Additionally, it is common practice to fit crystal structures or homology models into cryo-EM maps. A discrepancy in model-based interpretation of the 2.5 MDa ryanodine receptor remains unresolved and illustrates the challenge in fitting molecular fragments into low-resolution maps (Serysheva et al., 2008; Tung et al., 2010). In the earlier study, a homology model was docked into the map region indicated by antibody labeling, while in the other study, global fitting with an X-ray structure of a fragment was performed. These differences in the protocol were sufficient to completely alter the final model and illustrate the need to not only identify the best-fitting location for a fragment and determine a confidence interval, but to also consider possible conformational variability of the fragment being docked.

Given the current rapid increase in the size, productivity, and impact of the 3DEM community, it is timely to suggest guidelines for validating, annotating, and depositing 3DEM maps and map-derived models. There is an opportunity to synergize experimental and computational efforts by bringing together the respective communities. There is a need to establish standards as well as to share software and databases. Similar efforts in the X-ray crystallography (Read et al., 2011), nuclear magnetic resonance (NMR) spectroscopy (http://www.wwpdb.org/workshop/2010/nmr_validation.html), and modeling communities (Schwede et al., 2009) can serve as constructive examples.

Meeting Aims

Twenty eight participants from 19 academic institutions worldwide attended a meeting at Rutgers on September 28 and 29, 2010 (http://vtf.emdatabank.org). The participants discussed issues in the computation and validation of 3DEM maps and models as well as ways to strengthen the collaboration between the experimental and modeling communities. The participants' consensus was formulated as specific recommendations, aimed to increase the impact of 3DEM in biology and medicine.

Meeting Program

On the first day, 14 presentations focused on computing maps from raw 3DEM data, and computing molecular models from maps were given. On the second day, independent “map” and “model” discussion groups were asked to address specific questions related to the deposition and validation of 3DEM maps and models, respectively, report on their findings, and make recommendations for the future. These two discussion groups are referred to as the Map Group and the Model Group respectively throughout the rest of this review.

We now summarize the consensus of recommendations reached among the participants of the meeting. The recommendations are concerned with derivation, annotation, archiving, visualization, distribution, and publication of EM maps and models based on the maps. These recommendations are intended to be a starting point for further refinement by a broader community of scientists interested in EM.

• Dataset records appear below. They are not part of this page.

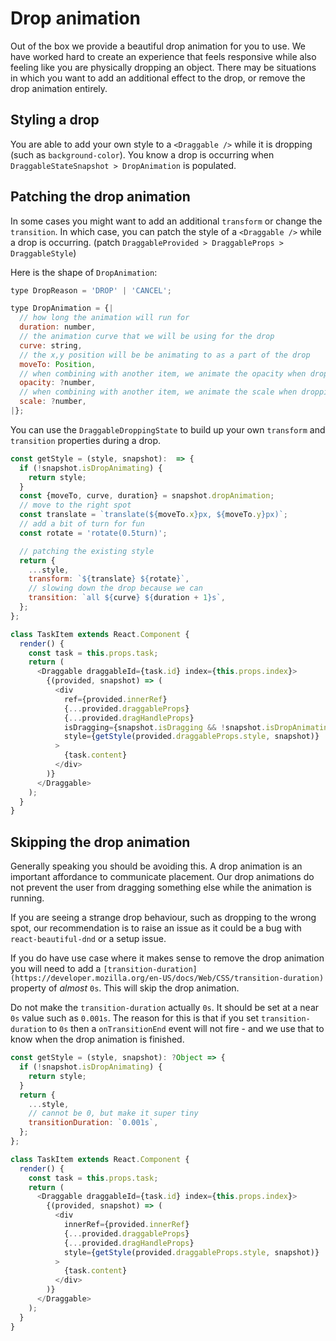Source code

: # Drop animation

Out of the box we provide a beautiful drop animation for you to use. We have worked hard to create an experience that feels responsive while also feeling like you are physically dropping an object. There may be situations in which you want to add an additional effect to the drop, or remove the drop animation entirely.

## Styling a drop

You are able to add your own style to a `<Draggable />` while it is dropping (such as `background-color`). You know a drop is occurring when `DraggableStateSnapshot > DropAnimation` is populated.

## Patching the drop animation

In some cases you might want to add an additional `transform` or change the `transition`. In which case, you can patch the style of a `<Draggable />` while a drop is occurring. (patch `DraggableProvided > DraggableProps > DraggableStyle`)

Here is the shape of `DropAnimation`:

```js
type DropReason = 'DROP' | 'CANCEL';

type DropAnimation = {|
  // how long the animation will run for
  duration: number,
  // the animation curve that we will be using for the drop
  curve: string,
  // the x,y position will be be animating to as a part of the drop
  moveTo: Position,
  // when combining with another item, we animate the opacity when dropping
  opacity: ?number,
  // when combining with another item, we animate the scale when dropping
  scale: ?number,
|};
```

You can use the `DraggableDroppingState` to build up your own `transform` and `transition` properties during a drop.

```js
const getStyle = (style, snapshot):  => {
  if (!snapshot.isDropAnimating) {
    return style;
  }
  const {moveTo, curve, duration} = snapshot.dropAnimation;
  // move to the right spot
  const translate = `translate(${moveTo.x}px, ${moveTo.y}px)`;
  // add a bit of turn for fun
  const rotate = 'rotate(0.5turn)';

  // patching the existing style
  return {
    ...style,
    transform: `${translate} ${rotate}`,
    // slowing down the drop because we can
    transition: `all ${curve} ${duration + 1}s`,
  };
};

class TaskItem extends React.Component {
  render() {
    const task = this.props.task;
    return (
      <Draggable draggableId={task.id} index={this.props.index}>
        {(provided, snapshot) => (
          <div
            ref={provided.innerRef}
            {...provided.draggableProps}
            {...provided.dragHandleProps}
            isDragging={snapshot.isDragging && !snapshot.isDropAnimating}
            style={getStyle(provided.draggableProps.style, snapshot)}
          >
            {task.content}
          </div>
        )}
      </Draggable>
    );
  }
}
```

## Skipping the drop animation

Generally speaking you should be avoiding this. A drop animation is an important affordance to communicate placement. Our drop animations do not prevent the user from dragging something else while the animation is running.

If you are seeing a strange drop behaviour, such as dropping to the wrong spot, our recommendation is to raise an issue as it could be a bug with `react-beautiful-dnd` or a setup issue.

If you do have use case where it makes sense to remove the drop animation you will need to add a `[transition-duration](https://developer.mozilla.org/en-US/docs/Web/CSS/transition-duration)` property of _almost_ `0s`. This will skip the drop animation.

Do not make the `transition-duration` actually `0s`. It should be set at a near `0s` value such as `0.001s`. The reason for this is that if you set `transition-duration` to `0s` then a `onTransitionEnd` event will not fire - and we use that to know when the drop animation is finished.

```js
const getStyle = (style, snapshot): ?Object => {
  if (!snapshot.isDropAnimating) {
    return style;
  }
  return {
    ...style,
    // cannot be 0, but make it super tiny
    transitionDuration: `0.001s`,
  };
};

class TaskItem extends React.Component {
  render() {
    const task = this.props.task;
    return (
      <Draggable draggableId={task.id} index={this.props.index}>
        {(provided, snapshot) => (
          <div
            innerRef={provided.innerRef}
            {...provided.draggableProps}
            {...provided.dragHandleProps}
            style={getStyle(provided.draggableProps.style, snapshot)}
          >
            {task.content}
          </div>
        )}
      </Draggable>
    );
  }
}
```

Recommendations by the Map Group

The Map Group's discussion began by enumerating the attributes of a 3DEM map, among the most important of which are the method used to prepare the sample and the symmetry of the object examined.

The sample can be prepared in many different ways, but here we describe the four most frequently used techniques. First, negatively stained samples are usually prepared by adsorption onto a carbon film, followed by washing with a few drops of negative stain, such as 1% uranyl acetate, and then dried, resulting in images where the molecules of interest are seen as low-density regions from which the stain has been excluded. Second, ice-embedded samples are normally prepared by blotting a thin film of a solution containing the molecules of interest, then plunge-freezing the film into liquid ethane at a temperature just above its freezing point (Dobro et al., 2010; Dubochet et al., 1988). The images in this case show the structures as regions of higher density against a background of vitreous ice. Third, samples, often 2D crystals, can also be deposited on a continuous carbon film and embedded in ice or a medium other than ice or negative stain, such as glucose, trehalose, or tannic acid (Unwin and Henderson, 1975). This treatment frequently preserves the high-resolution diffraction order, but contrast matching at low resolution can obscure the molecular envelope. Finally, sections of tissue or other specimens can be prepared either by plastic embedding (Glauert and Lewis, 1998) or high pressure freezing and cryo-sectioning (Ladinsky, 2010), followed by tomographic data collection and 3D structure determination. Plastic embedding requires care in interpretation due to possible fixation artifacts, and cryo-sectioning can produce compression artifacts; nonetheless, both are widely used and valuable methods.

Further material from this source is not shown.